The painstakingly laborious but anciently beautiful process takes around 20 days for a fabric to be completed. The process includes washing - to get rid of the fabric impurities and then Harda is done which leaves a yellow tint. Think of it as a primer. Then the fabric is dried, where the fabric is laid flat in the sun. Then once the colours are mixed - the printing is started. The printing involves three steps, where the outline is printed first with the block and then the insides. Once the printing is completed, the fabric is left for drying. The dried fabric is the washed in cold water and then boiled with alizarine which gives red colour and acts as fastner.
Difference between Sanganeri and Bagru style of printing
The main distinguishing feature between Sanganer and Bagru printing is that Sanganer print is usually done on a white ground, whereas Bagru prints are printed on an Indigo or a dyed background. Local water also has its effects.

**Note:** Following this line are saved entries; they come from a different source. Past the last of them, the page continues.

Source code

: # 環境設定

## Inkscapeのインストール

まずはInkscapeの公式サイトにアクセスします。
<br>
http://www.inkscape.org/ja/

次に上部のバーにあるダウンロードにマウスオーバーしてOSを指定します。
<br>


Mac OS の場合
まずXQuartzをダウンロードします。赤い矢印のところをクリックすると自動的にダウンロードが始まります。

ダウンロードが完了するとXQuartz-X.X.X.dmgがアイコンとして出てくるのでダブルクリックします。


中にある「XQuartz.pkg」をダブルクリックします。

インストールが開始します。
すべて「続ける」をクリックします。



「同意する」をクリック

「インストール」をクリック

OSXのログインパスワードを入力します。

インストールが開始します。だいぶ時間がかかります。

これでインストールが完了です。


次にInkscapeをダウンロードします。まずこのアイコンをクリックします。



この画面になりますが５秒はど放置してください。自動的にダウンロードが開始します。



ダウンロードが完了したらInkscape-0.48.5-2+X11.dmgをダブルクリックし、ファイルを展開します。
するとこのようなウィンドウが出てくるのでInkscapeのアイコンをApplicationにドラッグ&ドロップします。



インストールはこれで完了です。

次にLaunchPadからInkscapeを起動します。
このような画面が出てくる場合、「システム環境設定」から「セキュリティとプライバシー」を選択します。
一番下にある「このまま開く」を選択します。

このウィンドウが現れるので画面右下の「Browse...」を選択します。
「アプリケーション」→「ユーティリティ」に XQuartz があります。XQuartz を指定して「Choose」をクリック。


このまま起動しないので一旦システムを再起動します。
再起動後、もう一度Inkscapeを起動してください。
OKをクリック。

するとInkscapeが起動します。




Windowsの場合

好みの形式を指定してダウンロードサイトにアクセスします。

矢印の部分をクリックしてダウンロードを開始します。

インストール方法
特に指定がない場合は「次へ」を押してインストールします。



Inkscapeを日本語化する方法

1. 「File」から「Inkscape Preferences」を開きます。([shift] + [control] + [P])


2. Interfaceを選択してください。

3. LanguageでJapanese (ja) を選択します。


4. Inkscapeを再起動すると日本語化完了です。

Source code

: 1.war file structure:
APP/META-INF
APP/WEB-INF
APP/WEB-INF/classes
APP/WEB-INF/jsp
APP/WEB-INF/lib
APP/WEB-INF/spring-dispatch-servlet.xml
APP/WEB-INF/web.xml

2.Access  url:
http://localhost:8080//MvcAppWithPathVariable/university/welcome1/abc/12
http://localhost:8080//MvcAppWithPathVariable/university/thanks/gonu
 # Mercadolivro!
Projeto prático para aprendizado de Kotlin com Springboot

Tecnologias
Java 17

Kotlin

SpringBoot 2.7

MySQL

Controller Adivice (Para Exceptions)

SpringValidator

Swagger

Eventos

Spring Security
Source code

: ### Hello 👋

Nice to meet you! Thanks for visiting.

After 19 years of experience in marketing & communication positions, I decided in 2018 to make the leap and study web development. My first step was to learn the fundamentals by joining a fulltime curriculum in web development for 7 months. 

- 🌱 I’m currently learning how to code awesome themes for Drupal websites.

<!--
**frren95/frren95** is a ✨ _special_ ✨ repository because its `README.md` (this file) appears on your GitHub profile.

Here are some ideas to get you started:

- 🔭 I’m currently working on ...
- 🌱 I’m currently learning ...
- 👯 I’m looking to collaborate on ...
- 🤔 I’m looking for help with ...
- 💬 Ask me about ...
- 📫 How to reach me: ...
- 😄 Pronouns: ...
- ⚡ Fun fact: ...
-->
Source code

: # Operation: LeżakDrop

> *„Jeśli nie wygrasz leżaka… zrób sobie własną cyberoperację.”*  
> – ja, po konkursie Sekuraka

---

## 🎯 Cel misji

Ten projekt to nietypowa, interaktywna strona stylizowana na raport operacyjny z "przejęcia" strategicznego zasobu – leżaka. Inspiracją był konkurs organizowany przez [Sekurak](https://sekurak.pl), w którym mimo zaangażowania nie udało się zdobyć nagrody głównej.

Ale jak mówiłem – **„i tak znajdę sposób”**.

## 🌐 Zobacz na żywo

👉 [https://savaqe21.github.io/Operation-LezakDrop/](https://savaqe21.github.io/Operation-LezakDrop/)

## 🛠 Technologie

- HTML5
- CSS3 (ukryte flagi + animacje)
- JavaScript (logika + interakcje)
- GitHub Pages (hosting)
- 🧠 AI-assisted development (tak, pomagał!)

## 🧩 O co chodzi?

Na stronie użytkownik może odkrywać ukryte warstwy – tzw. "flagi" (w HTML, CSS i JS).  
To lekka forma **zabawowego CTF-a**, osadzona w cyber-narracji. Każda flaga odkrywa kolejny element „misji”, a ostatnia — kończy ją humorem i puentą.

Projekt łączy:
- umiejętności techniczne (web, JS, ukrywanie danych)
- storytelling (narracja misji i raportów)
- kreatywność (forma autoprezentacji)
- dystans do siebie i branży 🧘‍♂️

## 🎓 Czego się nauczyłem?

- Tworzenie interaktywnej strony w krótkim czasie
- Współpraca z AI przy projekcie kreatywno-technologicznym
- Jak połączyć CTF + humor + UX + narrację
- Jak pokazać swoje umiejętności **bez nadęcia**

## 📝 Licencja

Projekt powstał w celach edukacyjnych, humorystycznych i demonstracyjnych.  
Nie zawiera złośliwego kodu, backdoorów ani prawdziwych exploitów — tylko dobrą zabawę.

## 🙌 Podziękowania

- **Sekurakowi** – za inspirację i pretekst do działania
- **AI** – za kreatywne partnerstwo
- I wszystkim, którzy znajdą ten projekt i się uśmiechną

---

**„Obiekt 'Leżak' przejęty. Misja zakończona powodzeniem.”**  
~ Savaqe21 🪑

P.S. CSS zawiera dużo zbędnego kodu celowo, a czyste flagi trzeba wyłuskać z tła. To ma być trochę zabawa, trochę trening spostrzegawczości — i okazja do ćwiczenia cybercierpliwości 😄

In the water of Saanganer, the results of block printing are very rich dark shades of colour, while at Bagru one finds a reddish tinge in the block printed textiles. Water was (intentionally being used in the past tense) abundant in Sanganer; due to which dyeing, printing as well as washing could be done very easily. In contrast at Bagru, where water is comparatively scarce, ‘Dhabu’ resist printing and indigo work is practised more often.
Traditionally, motifs printed at Bagru are large with bold lines, as compared to Sanganer, where sombre colours and fine lines, intricate detailing are practiced. Sanganeri motifs are based on nature, while the motifs of Bagru are more often geometric.